Data Analytics Can Help Retailers Survive in This Increasingly Competitive Environment
Discussing how consumer data analytics can not only help small to mid-size retailers survive in this increasingly competitive environment but also make the most out of it
On the one hand, the pandemic along with technology has taught customers new purchasing behaviors, while on the other, the rise of e-commerce has provided businesses with new avenues to reach those customers. To put that into perspective, retail sales in the United States hit $1.47 trillion in the fourth quarter of 2020, $1.58 trillion in the first quarter of 2021, and are expected to exceed $4.44 trillion in 2021. Therefore, it is fair to say that organizations now have more channels in terms of online retailing or e-commerce than ever before to connect and sell to customers because of the pandemic.
However, average-sized merchants find it increasingly difficult to compete against the omnipresence and scale of global online marketplaces as margins shrink, the number of digital buyers increases, and the costs of matching customer demands climb. To address these issues, retailers are increasingly relying on data and analytics to make better business choices and direct customer marketing efforts. While some shops are still working out how to effectively collect consumer data, others who already have it are unsure what to do with it.

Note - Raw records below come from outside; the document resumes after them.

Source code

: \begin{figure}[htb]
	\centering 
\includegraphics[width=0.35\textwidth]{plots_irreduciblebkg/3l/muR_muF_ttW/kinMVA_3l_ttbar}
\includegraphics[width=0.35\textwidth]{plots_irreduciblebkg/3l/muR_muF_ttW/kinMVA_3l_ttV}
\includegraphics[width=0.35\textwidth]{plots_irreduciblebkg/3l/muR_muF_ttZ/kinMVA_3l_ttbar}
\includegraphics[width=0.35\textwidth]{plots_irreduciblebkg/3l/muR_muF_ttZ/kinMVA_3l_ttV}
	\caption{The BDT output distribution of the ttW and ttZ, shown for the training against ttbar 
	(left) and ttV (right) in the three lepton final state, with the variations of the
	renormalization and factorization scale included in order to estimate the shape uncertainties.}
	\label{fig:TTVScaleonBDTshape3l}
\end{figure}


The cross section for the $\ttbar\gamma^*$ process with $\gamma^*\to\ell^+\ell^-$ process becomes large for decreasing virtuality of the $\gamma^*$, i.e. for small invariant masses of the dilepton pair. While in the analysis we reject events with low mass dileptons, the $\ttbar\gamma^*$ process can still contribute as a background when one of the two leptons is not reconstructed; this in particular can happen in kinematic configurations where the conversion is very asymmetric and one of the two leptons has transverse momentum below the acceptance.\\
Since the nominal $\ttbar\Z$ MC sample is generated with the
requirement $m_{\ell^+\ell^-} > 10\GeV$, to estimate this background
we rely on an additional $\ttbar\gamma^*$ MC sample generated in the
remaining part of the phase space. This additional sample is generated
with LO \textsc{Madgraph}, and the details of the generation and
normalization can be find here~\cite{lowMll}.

Regardless, sales analytics dashboards that engage business users across the company locate relevant solutions to understand various channels are becoming increasingly important. These readily accessible sales-based information management and analytics dashboards provide more than just general business intelligence to a retailer. They help employees evaluate sales performance across numerous channels, uncover hidden trends, discover causal and non-causal correlations, and identify other crucial indicators that contribute to beneficial company outcomes.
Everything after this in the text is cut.